US judge rules rig owner spared from paying damage claims, but not exempt from punitive damages, civil penalties

Image Credit: Bloomberg
The controlled burning of oil on the surface of the water near the site of the BP DeepwaterHorizon oil spill in the Gulf of Mexico. BP, Transocean and Halliburton have been sparringover who is at fault for causing the blowout.
Gulf News

New Orleans:  The rig owner involved in drilling the ill-fated well that blew out in the Gulf of Mexico and spewed more than 757 million litres of oil will not have to pay many pollution claims because it was shielded in a contract with well-owner BP, a federal judge ruled on Thursday.

The ruling comes as BP, the US southern states affected by the disaster and the federal government are discussing a settlement over America's largest offshore oil spill.

BP, Transocean and Halliburton have been sparring over who was at fault for causing the blowout.

The out-of-control well was capped in July 2010. Federal investigators have said that BP bears ultimate responsibility for the spill, but has faulted all three companies to some degree.

Clear-cut winner

Thurday's decision may have spared Transocean from having to pay potentially billions of dollars in damage claims. However, US District Judge Carl Barbier said the driller still is not exempt from paying punitive damages and civil penalties that arise from the April 20, 2010, blowout 160km off the Louisiana coast. Those penalties could amount to billions of dollars. Law experts were split over who is a clear-cut winner.

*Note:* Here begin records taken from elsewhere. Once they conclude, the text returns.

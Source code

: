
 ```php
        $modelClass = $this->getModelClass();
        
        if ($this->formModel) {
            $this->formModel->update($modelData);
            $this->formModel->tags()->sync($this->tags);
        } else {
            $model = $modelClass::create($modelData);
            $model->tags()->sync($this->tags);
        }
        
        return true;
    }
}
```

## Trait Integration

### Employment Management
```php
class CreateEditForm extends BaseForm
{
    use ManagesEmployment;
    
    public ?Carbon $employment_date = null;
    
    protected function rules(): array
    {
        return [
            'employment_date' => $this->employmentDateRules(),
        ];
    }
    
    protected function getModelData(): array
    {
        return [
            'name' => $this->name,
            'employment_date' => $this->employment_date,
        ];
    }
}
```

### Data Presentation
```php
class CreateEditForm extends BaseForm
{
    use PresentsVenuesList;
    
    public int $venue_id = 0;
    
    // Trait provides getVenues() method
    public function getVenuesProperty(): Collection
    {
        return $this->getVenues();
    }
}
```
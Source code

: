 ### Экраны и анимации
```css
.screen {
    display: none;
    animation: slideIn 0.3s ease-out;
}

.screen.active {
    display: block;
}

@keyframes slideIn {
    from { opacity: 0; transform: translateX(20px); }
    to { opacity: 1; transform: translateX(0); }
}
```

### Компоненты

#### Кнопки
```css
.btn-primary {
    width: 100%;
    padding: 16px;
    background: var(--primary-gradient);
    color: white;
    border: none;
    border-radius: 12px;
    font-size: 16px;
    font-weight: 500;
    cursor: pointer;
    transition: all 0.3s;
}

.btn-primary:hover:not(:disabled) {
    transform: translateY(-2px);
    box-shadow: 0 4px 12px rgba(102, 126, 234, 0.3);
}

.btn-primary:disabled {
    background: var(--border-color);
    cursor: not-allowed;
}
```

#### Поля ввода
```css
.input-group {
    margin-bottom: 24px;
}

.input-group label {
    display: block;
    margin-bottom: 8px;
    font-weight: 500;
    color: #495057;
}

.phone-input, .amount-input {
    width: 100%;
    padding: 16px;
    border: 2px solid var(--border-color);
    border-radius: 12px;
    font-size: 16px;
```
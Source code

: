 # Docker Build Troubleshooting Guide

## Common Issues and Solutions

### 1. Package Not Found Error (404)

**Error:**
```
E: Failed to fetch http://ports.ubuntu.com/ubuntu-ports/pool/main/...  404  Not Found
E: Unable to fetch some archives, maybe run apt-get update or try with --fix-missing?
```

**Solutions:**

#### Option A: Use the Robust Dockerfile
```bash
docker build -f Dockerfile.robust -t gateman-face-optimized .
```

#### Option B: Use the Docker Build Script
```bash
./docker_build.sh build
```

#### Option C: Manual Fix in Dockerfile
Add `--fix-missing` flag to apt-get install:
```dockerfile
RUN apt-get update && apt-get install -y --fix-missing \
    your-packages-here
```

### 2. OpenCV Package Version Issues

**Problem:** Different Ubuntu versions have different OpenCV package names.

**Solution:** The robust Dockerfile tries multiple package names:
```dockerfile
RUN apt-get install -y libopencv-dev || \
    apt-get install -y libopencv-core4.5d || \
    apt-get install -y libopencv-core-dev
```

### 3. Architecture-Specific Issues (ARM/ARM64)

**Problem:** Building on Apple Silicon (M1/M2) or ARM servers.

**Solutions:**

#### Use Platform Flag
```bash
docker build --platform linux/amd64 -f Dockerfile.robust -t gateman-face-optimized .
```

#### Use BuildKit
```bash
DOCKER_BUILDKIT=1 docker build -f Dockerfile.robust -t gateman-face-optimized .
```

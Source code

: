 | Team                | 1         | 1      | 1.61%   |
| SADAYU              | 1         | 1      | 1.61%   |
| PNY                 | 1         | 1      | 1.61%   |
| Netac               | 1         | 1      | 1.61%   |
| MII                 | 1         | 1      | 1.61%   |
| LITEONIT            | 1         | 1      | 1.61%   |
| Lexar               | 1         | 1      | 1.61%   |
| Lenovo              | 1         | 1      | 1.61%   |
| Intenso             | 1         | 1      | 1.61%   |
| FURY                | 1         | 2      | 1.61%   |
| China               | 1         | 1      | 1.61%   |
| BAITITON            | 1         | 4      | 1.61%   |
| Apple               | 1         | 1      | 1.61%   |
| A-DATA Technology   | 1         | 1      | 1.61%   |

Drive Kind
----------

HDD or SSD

BP has been pursuing agreements with multiple parties to reach settlements that would make an upcoming trial involving hundreds of spill lawsuits in New Orleans unnecessary, or at least resolve as many of the issues as possible.

The Justice Department also is involved, working with the states to create an outline for a settlement that would resolve their potentially multibillion dollar claims against BP and the other companies involved in the disaster, Alabama Attorney General Luther Strange told The Associated Press.

Justice led a meeting last week in Washington among the US states in an effort to formulate an agreement that would satisfy government and state claims, including penalties and fines, Strange said. He also indicated if there is a settlement that officials are discussing what to do with the $20 billion (Dh73 billion) fund set up by BP to pay victims.

The lead attorneys for individuals and businesses suing BP were not at the meeting.

According to Strange, a federal magistrate judge has been asked to expedite settlement discussions. The Louisiana attorney general's office said in a statement to the AP that it is in settlement discussions with BP, which would not comment on any deals in the works.